◆ **Problem description**: An accurate, complete copy of the records below is required.

Plain-text document sources:
──────

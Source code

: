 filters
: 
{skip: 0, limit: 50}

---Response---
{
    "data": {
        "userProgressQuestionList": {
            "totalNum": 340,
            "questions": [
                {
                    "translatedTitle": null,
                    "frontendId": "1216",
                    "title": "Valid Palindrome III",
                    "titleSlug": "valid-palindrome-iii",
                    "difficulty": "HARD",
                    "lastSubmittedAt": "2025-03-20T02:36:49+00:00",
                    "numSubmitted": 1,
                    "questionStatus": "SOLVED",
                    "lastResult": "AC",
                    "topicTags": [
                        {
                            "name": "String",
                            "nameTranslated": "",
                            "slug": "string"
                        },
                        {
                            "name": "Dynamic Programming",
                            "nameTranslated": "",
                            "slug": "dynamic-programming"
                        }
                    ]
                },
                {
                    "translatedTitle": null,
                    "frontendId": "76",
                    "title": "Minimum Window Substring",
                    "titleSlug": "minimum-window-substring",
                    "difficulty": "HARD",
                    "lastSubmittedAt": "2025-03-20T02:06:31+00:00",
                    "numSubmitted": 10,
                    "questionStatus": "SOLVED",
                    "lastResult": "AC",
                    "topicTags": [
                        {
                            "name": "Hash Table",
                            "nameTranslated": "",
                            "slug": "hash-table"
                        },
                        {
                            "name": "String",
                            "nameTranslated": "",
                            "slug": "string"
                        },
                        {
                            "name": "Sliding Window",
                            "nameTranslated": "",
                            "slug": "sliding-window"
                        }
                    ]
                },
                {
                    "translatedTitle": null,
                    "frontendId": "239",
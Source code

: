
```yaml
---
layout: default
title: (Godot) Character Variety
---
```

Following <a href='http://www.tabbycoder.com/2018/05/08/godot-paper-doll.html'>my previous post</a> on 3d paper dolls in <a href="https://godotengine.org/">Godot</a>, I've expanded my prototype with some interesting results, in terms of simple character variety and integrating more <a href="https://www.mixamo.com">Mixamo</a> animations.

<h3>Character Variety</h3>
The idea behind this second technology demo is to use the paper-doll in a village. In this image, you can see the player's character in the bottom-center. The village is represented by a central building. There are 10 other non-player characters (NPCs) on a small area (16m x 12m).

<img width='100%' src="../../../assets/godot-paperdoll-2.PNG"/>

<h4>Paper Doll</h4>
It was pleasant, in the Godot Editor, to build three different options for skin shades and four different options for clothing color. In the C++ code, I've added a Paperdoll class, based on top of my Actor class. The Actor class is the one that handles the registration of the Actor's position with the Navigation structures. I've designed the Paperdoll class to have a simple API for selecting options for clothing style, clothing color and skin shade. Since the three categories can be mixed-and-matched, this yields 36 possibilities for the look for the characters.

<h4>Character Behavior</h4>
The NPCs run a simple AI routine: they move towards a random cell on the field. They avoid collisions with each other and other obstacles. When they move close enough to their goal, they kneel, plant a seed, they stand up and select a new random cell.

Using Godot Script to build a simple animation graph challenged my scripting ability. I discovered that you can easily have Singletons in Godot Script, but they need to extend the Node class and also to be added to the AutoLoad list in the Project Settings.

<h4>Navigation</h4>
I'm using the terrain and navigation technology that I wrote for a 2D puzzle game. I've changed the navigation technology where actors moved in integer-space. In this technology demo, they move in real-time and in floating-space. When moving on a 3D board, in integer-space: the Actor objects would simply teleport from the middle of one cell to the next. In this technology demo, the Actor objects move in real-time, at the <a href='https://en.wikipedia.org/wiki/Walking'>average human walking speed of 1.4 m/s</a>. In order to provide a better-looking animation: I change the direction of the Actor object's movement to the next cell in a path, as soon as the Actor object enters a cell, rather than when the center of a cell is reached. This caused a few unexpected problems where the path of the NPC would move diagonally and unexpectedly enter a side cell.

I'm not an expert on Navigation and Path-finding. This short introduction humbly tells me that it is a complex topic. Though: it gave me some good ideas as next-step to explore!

──────

◆ **Output of the task**:
Source code

: filters
: 
{skip: 0, limit: 50}

---Response---
{
    "data": {
        "userProgressQuestionList": {
            "totalNum": 340,
            "questions": [
                {
                    "translatedTitle": null,
                    "frontendId": "1216",
                    "title": "Valid Palindrome III",
                    "titleSlug": "valid-palindrome-iii",
                    "difficulty": "HARD",
                    "lastSubmittedAt": "2025-03-20T02:36:49+00:00",
                    "numSubmitted": 1,
                    "questionStatus": "SOLVED",
                    "lastResult": "AC",
                    "topicTags": [
                        {
                            "name": "String",
                            "nameTranslated": "",
                            "slug": "string"
                        },
                        {
                            "name": "Dynamic Programming",
                            "nameTranslated": "",
                            "slug": "dynamic-programming"
                        }
                    ]
                },
                {
                    "translatedTitle": null,
                    "frontendId": "76",
                    "title": "Minimum Window Substring",
                    "titleSlug": "minimum-window-substring",
                    "difficulty": "HARD",
                    "lastSubmittedAt": "2025-03-20T02:06:31+00:00",
                    "numSubmitted": 10,
                    "questionStatus": "SOLVED",
                    "lastResult": "AC",
                    "topicTags": [
                        {
                            "name": "Hash Table",
                            "nameTranslated": "",
                            "slug": "hash-table"
                        },
                        {
                            "name": "String",
                            "nameTranslated": "",
                            "slug": "string"
                        },
                        {
                            "name": "Sliding Window",
                            "nameTranslated": "",
                            "slug": "sliding-window"
                        }
                    ]
                },
                {
                    "translatedTitle": null,
                    "frontendId": "239",
Source code

:
```yaml
---
layout: default
title: (Godot) Character Variety
---
```

Following <a href='http://www.tabbycoder.com/2018/05/08/godot-paper-doll.html'>my previous post</a> on 3d paper dolls in <a href="https://godotengine.org/">Godot</a>, I've expanded my prototype with some interesting results, in terms of simple character variety and integrating more <a href="https://www.mixamo.com">Mixamo</a> animations.

<h3>Character Variety</h3>
The idea behind this second technology demo is to use the paper-doll in a village. In this image, you can see the player's character in the bottom-center. The village is represented by a central building. There are 10 other non-player characters (NPCs) on a small area (16m x 12m).

<img width='100%' src="../../../assets/godot-paperdoll-2.PNG"/>

<h4>Paper Doll</h4>
It was pleasant, in the Godot Editor, to build three different options for skin shades and four different options for clothing color. In the C++ code, I've added a Paperdoll class, based on top of my Actor class. The Actor class is the one that handles the registration of the Actor's position with the Navigation structures. I've designed the Paperdoll class to have a simple API for selecting options for clothing style, clothing color and skin shade. Since the three categories can be mixed-and-matched, this yields 36 possibilities for the look for the characters.

<h4>Character Behavior</h4>
The NPCs run a simple AI routine: they move towards a random cell on the field. They avoid collisions with each other and other obstacles. When they move close enough to their goal, they kneel, plant a seed, they stand up and select a new random cell.

Using Godot Script to build a simple animation graph challenged my scripting ability. I discovered that you can easily have Singletons in Godot Script, but they need to extend the Node class and also to be added to the AutoLoad list in the Project Settings.

<h4>Navigation</h4>
I'm using the terrain and navigation technology that I wrote for a 2D puzzle game. I've changed the navigation technology where actors moved in integer-space. In this technology demo, they move in real-time and in floating-space. When moving on a 3D board, in integer-space: the Actor objects would simply teleport from the middle of one cell to the next. In this technology demo, the Actor objects move in real-time, at the <a href='https://en.wikipedia.org/wiki/Walking'>average human walking speed of 1.4 m/s</a>. In order to provide a better-looking animation: I change the direction of the Actor object's movement to the next cell in a path, as soon as the Actor object enters a cell, rather than when the center of a cell is reached. This caused a few unexpected problems where the path of the NPC would move diagonally and unexpectedly enter a side cell.

I'm not an expert on Navigation and Path-finding. This short introduction humbly tells me that it is a complex topic. Though: it gave me some good ideas as next-step to explore!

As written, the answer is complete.